Your objective: Below are the entries; count how many lines contain the word "Verantwortlichkeiten" and reply with that number alone.

--- Given information Enclosed Below ---

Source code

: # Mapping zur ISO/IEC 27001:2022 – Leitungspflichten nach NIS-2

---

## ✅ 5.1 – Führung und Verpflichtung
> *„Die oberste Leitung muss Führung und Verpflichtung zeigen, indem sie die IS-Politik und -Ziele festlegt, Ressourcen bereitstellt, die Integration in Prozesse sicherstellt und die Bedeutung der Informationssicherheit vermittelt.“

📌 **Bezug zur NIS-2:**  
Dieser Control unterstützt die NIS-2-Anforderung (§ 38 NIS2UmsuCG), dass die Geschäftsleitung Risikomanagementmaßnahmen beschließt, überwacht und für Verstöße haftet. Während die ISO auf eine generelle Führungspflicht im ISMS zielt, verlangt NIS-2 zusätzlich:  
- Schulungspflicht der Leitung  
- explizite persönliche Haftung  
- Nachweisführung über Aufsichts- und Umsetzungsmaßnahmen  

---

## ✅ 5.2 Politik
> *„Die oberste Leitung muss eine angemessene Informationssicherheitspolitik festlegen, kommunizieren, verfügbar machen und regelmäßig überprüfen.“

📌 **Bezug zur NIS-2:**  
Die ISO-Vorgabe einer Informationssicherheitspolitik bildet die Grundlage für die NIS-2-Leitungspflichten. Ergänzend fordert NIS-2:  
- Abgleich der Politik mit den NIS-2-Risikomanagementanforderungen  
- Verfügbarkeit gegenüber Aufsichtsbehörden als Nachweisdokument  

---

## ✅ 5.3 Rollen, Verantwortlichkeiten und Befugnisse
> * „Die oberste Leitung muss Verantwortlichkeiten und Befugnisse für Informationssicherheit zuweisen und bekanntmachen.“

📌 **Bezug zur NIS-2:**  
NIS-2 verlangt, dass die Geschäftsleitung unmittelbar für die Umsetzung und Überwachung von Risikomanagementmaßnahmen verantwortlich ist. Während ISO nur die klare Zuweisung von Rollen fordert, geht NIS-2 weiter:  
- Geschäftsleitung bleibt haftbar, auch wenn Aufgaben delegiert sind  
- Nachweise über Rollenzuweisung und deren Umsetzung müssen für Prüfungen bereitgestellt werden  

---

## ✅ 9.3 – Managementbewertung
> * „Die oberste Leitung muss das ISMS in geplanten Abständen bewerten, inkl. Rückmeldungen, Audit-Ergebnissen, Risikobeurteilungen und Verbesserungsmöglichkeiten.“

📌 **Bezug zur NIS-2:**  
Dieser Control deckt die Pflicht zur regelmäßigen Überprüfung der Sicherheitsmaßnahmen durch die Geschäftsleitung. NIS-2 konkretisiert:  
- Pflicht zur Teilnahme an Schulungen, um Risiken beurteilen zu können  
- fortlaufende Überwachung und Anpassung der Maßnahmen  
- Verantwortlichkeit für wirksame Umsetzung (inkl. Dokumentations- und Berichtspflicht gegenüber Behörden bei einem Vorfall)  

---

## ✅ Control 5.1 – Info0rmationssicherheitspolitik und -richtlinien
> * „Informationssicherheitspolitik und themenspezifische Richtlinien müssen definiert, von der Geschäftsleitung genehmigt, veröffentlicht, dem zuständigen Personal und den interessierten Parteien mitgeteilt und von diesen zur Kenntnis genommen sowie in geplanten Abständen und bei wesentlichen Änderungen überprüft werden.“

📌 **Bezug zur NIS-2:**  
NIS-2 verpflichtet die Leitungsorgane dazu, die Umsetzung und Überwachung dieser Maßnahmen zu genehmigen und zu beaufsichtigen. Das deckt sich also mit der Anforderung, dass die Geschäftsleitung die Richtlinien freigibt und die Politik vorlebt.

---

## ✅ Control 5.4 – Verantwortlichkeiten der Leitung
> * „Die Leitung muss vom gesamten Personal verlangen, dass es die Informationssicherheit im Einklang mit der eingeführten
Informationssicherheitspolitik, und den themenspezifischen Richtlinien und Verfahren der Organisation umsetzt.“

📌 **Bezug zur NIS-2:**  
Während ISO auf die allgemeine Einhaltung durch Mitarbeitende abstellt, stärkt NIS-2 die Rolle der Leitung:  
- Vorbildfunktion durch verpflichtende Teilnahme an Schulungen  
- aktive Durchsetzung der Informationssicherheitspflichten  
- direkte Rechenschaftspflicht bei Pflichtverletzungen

--- End of Enclosed Given information ---

Output of the task: 3